Well, not quite, you have the one set (even integers say) strictly contained within the other (all integers), and so there are more integers than even integers. The trouble is when you start asking questions about whether there are more or less elements in sets which overlap but neither is contained within the other. I think it's more useful to think about "partially ordered sets" (posets, amusingly). A partial ordering is one where you can sometimes say that A is bigger than B, or B is bigger than A, but sometimes you just can't compare them. (Compare with a total ordering, where you can always say AB or A=B.) Another approach is measure theory. Unfortunately there's no obvious measure on the set of integers, but it does work quite nicely on the reals.


Sizes of infinity

Post 74

MuseSusan

One of the big ways of determining the sizes of infinities is the concept of countable versus uncountable sets. A countable set is one whose elements can be put into a sequence such that you are absolutely guaranteed of covering all of them. For example, the set N of natural numbers is countable. 1, 2, 3, 4, 5, 6, … The set of even integers is also countable: 2, 4, 6, 8, 10, … Now, there is a theorem that states that if you can find a bijection (a function that is both one-to-one and onto; I believe these terms are defined in the link above) between two different sets, then those sets must have the same number of elements. Thus, if you can find a bijection between N and E (even integers) then they must be the same size. And in fact, we CAN, because we can assign to each even number the natural number that denotes its position in the sequence. Thus, the set of even integers IS the same size as the set of natural numbers, despite the fact that only half the natural numbers are even.

In fact, any countable set can be shown to be the same size as the set of natural numbers in this way, by making a sequence out of it and then matching up each term in the sequence with the natural number that tells its position.

The set of integers {…-2, -1, 0, 1, 2, …} seems at first to be uncountable, because a sequence has to start somewhere, and where do you start it to ensure that you get all the negatives AND all the positives? But the answer is, we rearrange the numbers. If we start with zero and go 0, 1, -1, 2, -2, 3, -3, … then we are sure to get all the integers, and so it is countable. And thus, the set of integers is the same size as the set of natural numbers, even though there are twice as many integers as natural numbers.

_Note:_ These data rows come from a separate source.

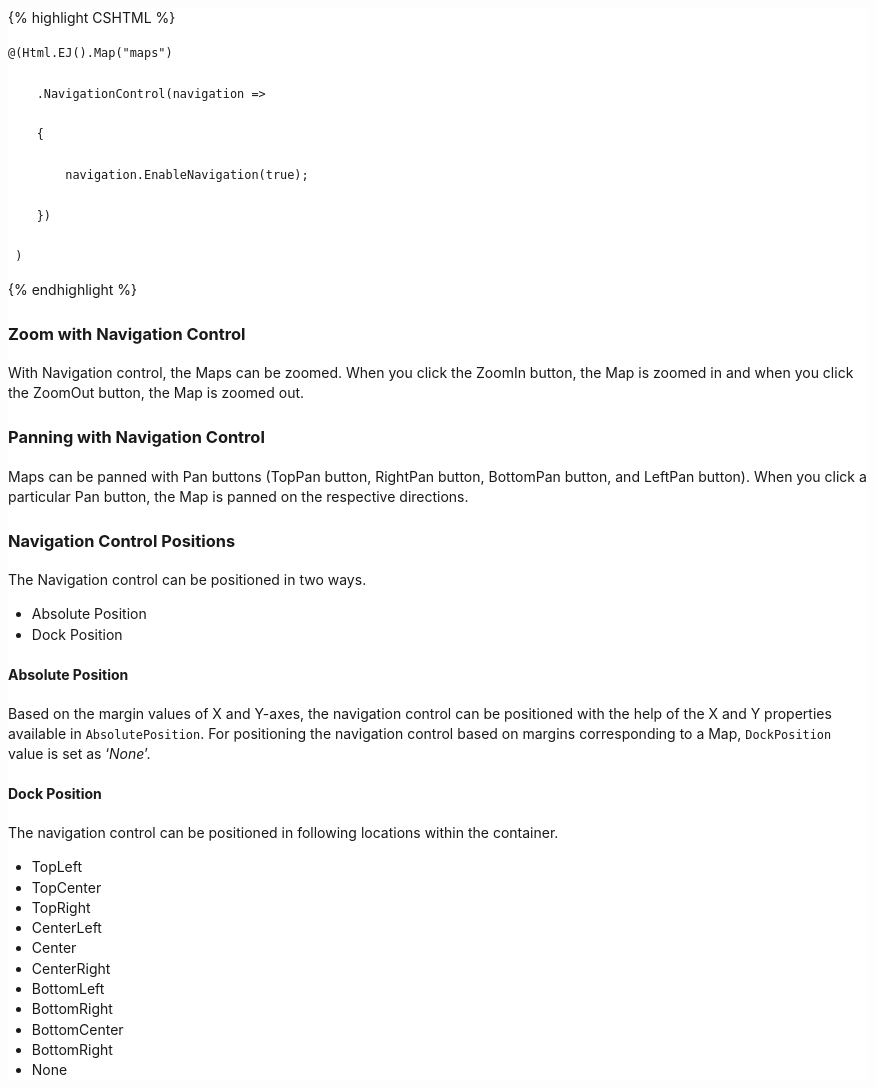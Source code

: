 
{% highlight CSHTML %}


	@(Html.EJ().Map("maps") 

		.NavigationControl(navigation =>

		{
   			
			navigation.EnableNavigation(true);

		})
            			 	
	 )      

{% endhighlight %}



### Zoom with Navigation Control

With Navigation control, the Maps can be zoomed. When you click the ZoomIn button, the Map is zoomed in and when you click the ZoomOut button, the Map is zoomed out.

### Panning with Navigation Control

Maps can be panned with Pan buttons (TopPan button, RightPan button, BottomPan button, and LeftPan button). When you click a particular Pan button, the Map is panned on the respective directions.

### Navigation Control Positions

The Navigation control can be positioned in two ways.

* Absolute Position
* Dock Position

#### Absolute Position

Based on the margin values of X and Y-axes, the navigation control can be positioned with the help of the X and Y properties available in `AbsolutePosition`. For positioning the navigation control based on margins corresponding to a Map, `DockPosition` value is set as ‘_None_’.

#### Dock Position

The navigation control can be positioned in following locations within the container.

* TopLeft
* TopCenter
* TopRight
* CenterLeft
* Center
* CenterRight
* BottomLeft
* BottomRight
* BottomCenter
* BottomRight
* None
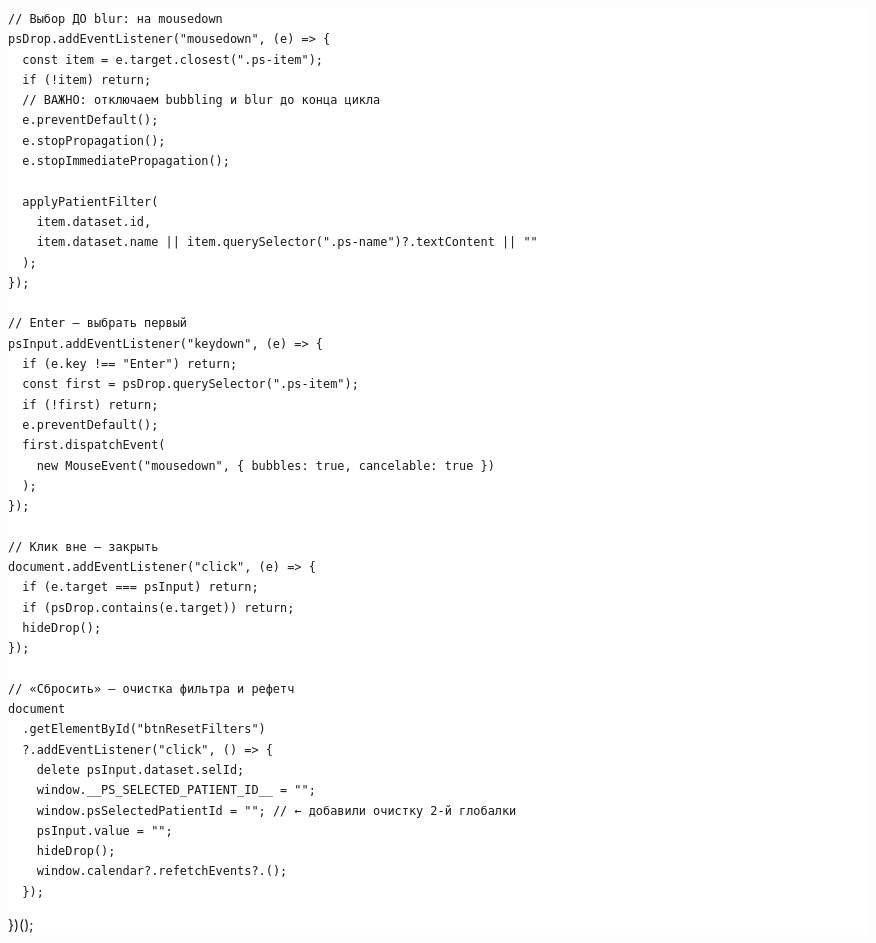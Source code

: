     // Выбор ДО blur: на mousedown
    psDrop.addEventListener("mousedown", (e) => {
      const item = e.target.closest(".ps-item");
      if (!item) return;
      // ВАЖНО: отключаем bubbling и blur до конца цикла
      e.preventDefault();
      e.stopPropagation();
      e.stopImmediatePropagation();

      applyPatientFilter(
        item.dataset.id,
        item.dataset.name || item.querySelector(".ps-name")?.textContent || ""
      );
    });

    // Enter — выбрать первый
    psInput.addEventListener("keydown", (e) => {
      if (e.key !== "Enter") return;
      const first = psDrop.querySelector(".ps-item");
      if (!first) return;
      e.preventDefault();
      first.dispatchEvent(
        new MouseEvent("mousedown", { bubbles: true, cancelable: true })
      );
    });

    // Клик вне — закрыть
    document.addEventListener("click", (e) => {
      if (e.target === psInput) return;
      if (psDrop.contains(e.target)) return;
      hideDrop();
    });

    // «Сбросить» — очистка фильтра и рефетч
    document
      .getElementById("btnResetFilters")
      ?.addEventListener("click", () => {
        delete psInput.dataset.selId;
        window.__PS_SELECTED_PATIENT_ID__ = "";
        window.psSelectedPatientId = ""; // ← добавили очистку 2-й глобалки
        psInput.value = "";
        hideDrop();
        window.calendar?.refetchEvents?.();
      });
  })();
</script>


<script>
  async function mpOpenContact(type, patientId) {
    function normPhone(s) {
      const d = (s || "").replace(/\D+/g, "");
      if (!d) return "";
      // нормализуем к формату 7xxxxxxxxxx
      if (d.startsWith("8") && d.length === 11) return "7" + d.slice(1);
      if (d.startsWith("7") && d.length === 11) return d;
      if (d.length === 10) return "7" + d; // без кода страны
      return d;
    }
    function buildLink(t, contacts, linksFromServer) {
      // если сервер прислал готовые ссылки — используем их
      if (linksFromServer && linksFromServer[t]) return linksFromServer[t];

Then there's the set of rational numbers (numbers that can be written as the ratio of two integers). Is it possible to put that set into a sequence? Well, if we start with, say, 0, and then take the next rational number, what do we get? Well, if I said 1/2, I'd be wrong, because there are lots of rational numbers between 0 and 1/2. What about 1/4? Nope, there are still rationals between 0 and 1/4. In fact, between any two rational numbers, there is another rational number, the average. So it seems impossible to produce a sequence that is guaranteed to cover all the rationals. However, we CAN produce an "infinite matrix", which has infinite rows and infinite columns, that covers all the rationals. Consider the matrix in which, for each element, its numerator equals the row number, and its denominator equals the column number.

1 1/2 1/3 1/4 1/5 1/6 …
2 2/2 2/3 2/4 2/5 2/6 …
3 3/2 3/3 3/4 3/5 3/6 …


Then, we start with 1 and then list all the elements in each diagonal: 1, 1/2, 2, 1/3, 2/2, 3, 1/4, 2/3, 3/2, 4, … It's a pretty messy sequence to have to look at, but it covers all the rational numbers and proves that the set of rationals is countable.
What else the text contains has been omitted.